Assignment:
All lines in the material below that contain "smart" should be located and copied.

********

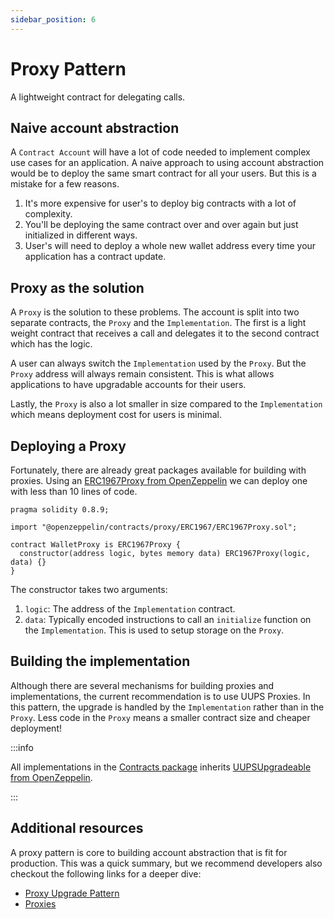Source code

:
 ```yaml
---
sidebar_position: 6
---
```


# Proxy Pattern

A lightweight contract for delegating calls.

<head>
  <meta name="title" content="How to use proxy pattern with Solidity & EIP-1967 | Stackup" />
  <meta name="og:title" content="How to use proxy pattern with Solidity & EIP-1967 | Stackup" />
  <meta name="description" content="Learn how to deploy smart contracts and wallets using a proxy pattern to save gas fees and simplify user experience." />
  <meta name="og:description" content="Learn how to deploy smart contracts and wallets using a proxy pattern to save gas fees and simplify user experience." />
  <meta name="keywords" content="deploy smart contract proxy,
    ERC1967Proxy.sol,
    ERC-1967,
    Ethereum proxy,
    smart contract factory,
    smart contract design patterns,
    smart contract tutorial" />
  <meta name="og:keywords" content="deploy smart contract proxy,
    ERC1967Proxy.sol,
    ERC-1967,
    Ethereum proxy,
    smart contract factory,
    smart contract design patterns,
    smart contract tutorial" />
</head>

## Naive account abstraction

A `Contract Account` will have a lot of code needed to implement complex use cases for an application. A naive approach to using account abstraction would be to deploy the same smart contract for all your users. But this is a mistake for a few reasons.

1. It's more expensive for user's to deploy big contracts with a lot of complexity.
2. You'll be deploying the same contract over and over again but just initialized in different ways.
3. User's will need to deploy a whole new wallet address every time your application has a contract update.

## Proxy as the solution

A `Proxy` is the solution to these problems. The account is split into two separate contracts, the `Proxy` and the `Implementation`. The first is a light weight contract that receives a call and delegates it to the second contract which has the logic.

A user can always switch the `Implementation` used by the `Proxy`. But the `Proxy` address will always remain consistent. This is what allows applications to have upgradable accounts for their users.

Lastly, the `Proxy` is also a lot smaller in size compared to the `Implementation` which means deployment cost for users is minimal.

## Deploying a Proxy

Fortunately, there are already great packages available for building with proxies. Using an [ERC1967Proxy from OpenZeppelin](https://docs.openzeppelin.com/contracts/4.x/api/proxy#ERC1967Proxy) we can deploy one with less than 10 lines of code.

```solidity
pragma solidity 0.8.9;

import "@openzeppelin/contracts/proxy/ERC1967/ERC1967Proxy.sol";

contract WalletProxy is ERC1967Proxy {
  constructor(address logic, bytes memory data) ERC1967Proxy(logic, data) {}
}

```

The constructor takes two arguments:

1. `logic`: The address of the `Implementation` contract.
2. `data`: Typically encoded instructions to call an `initialize` function on the `Implementation`. This is used to setup storage on the `Proxy`.

## Building the implementation

Although there are several mechanisms for building proxies and implementations, the current recommendation is to use UUPS Proxies. In this pattern, the upgrade is handled by the `Implementation` rather than in the `Proxy`. Less code in the `Proxy` means a smaller contract size and cheaper deployment!

:::info

All implementations in the [Contracts package](/docs/category/contracts) inherits [UUPSUpgradeable from OpenZeppelin](https://docs.openzeppelin.com/contracts/4.x/api/proxy#UUPSUpgradeable).

:::

## Additional resources

A proxy pattern is core to building account abstraction that is fit for production. This was a quick summary, but we recommend developers also checkout the following links for a deeper dive:

- [Proxy Upgrade Pattern](https://docs.openzeppelin.com/upgrades-plugins/1.x/proxies)
- [Proxies](https://docs.openzeppelin.com/contracts/4.x/api/proxy)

********

Solution to the problem:
  <meta name="description" content="Learn how to deploy smart contracts and wallets using a proxy pattern to save gas fees and simplify user experience." />
  <meta name="og:description" content="Learn how to deploy smart contracts and wallets using a proxy pattern to save gas fees and simplify user experience." />
  <meta name="keywords" content="deploy smart contract proxy,
    smart contract factory,
    smart contract design patterns,
    smart contract tutorial" />
  <meta name="og:keywords" content="deploy smart contract proxy,
    smart contract factory,
    smart contract design patterns,
    smart contract tutorial" />
A `Contract Account` will have a lot of code needed to implement complex use cases for an application. A naive approach to using account abstraction would be to deploy the same smart contract for all your users. But this is a mistake for a few reasons.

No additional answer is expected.